■ WHAT IS REQUIRED: Look through the entries below and show every line containing the word "environment".

■ DATASET ENTRIES:

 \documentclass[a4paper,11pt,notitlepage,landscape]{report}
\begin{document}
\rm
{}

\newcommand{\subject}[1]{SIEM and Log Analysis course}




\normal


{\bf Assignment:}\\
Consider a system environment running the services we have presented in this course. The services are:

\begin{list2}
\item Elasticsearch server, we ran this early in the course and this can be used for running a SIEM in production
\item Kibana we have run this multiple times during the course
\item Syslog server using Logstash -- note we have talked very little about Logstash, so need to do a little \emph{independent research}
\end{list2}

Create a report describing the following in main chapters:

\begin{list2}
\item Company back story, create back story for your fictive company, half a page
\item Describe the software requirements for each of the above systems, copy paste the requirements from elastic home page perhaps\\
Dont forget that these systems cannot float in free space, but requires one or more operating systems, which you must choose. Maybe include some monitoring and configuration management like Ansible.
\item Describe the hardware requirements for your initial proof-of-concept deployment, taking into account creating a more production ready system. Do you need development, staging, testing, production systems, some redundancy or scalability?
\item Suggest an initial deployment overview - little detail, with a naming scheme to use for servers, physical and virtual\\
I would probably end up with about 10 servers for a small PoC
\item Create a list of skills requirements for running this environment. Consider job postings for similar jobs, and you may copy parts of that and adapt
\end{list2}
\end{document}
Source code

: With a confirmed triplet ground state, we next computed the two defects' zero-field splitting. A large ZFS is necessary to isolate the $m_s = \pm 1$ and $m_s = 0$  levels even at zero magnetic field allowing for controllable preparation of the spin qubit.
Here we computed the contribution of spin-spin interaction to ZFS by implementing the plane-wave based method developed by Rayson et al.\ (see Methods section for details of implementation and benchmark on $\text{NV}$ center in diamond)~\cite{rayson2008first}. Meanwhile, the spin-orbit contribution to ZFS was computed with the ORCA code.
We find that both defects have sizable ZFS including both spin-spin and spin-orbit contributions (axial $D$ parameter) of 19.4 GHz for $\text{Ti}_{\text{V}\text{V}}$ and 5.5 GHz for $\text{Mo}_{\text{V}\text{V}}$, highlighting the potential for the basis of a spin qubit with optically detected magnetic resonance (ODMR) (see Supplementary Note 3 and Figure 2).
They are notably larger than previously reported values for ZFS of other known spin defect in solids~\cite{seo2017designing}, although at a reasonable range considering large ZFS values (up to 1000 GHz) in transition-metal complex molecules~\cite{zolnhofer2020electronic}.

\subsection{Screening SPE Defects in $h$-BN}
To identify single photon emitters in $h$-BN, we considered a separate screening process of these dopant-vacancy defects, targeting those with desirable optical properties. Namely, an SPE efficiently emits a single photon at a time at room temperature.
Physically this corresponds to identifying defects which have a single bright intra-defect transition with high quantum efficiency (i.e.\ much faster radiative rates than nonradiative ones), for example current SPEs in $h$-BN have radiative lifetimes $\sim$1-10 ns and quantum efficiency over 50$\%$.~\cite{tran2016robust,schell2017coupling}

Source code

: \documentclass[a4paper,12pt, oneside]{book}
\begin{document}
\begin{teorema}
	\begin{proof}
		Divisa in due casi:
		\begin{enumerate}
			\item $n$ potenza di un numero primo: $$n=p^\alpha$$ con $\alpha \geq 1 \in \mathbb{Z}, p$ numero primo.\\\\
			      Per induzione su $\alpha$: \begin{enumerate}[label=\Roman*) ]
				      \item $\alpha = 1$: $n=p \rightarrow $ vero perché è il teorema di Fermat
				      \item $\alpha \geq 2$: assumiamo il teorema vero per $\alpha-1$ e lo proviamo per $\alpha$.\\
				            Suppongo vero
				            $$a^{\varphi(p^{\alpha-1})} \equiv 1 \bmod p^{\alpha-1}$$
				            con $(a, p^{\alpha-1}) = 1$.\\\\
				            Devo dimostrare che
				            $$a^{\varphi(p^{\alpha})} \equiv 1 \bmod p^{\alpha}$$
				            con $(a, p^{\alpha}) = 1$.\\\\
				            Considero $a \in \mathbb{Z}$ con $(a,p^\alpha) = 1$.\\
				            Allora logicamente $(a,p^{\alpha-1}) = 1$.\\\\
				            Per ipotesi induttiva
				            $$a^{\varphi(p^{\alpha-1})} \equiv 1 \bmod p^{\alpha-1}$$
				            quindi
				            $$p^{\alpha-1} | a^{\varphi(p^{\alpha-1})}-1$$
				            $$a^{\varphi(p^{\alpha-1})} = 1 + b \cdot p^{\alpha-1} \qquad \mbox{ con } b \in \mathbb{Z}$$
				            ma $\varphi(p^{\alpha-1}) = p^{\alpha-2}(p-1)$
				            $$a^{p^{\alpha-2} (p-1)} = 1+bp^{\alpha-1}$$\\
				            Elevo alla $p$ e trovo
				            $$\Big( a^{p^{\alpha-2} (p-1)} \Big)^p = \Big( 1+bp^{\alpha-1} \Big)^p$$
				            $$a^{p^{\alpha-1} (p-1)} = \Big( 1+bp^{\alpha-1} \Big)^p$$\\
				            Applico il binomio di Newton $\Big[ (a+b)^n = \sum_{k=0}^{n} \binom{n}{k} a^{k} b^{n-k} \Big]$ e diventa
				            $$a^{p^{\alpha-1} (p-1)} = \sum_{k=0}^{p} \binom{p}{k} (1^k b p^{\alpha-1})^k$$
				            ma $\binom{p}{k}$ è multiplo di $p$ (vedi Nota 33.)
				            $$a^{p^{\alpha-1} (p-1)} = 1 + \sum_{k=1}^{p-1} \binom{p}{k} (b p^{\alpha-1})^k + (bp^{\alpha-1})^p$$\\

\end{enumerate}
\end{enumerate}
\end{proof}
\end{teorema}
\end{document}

■ TASK RESULT:
Consider a system environment running the services we have presented in this course. The services are:
\item Create a list of skills requirements for running this environment. Consider job postings for similar jobs, and you may copy parts of that and adapt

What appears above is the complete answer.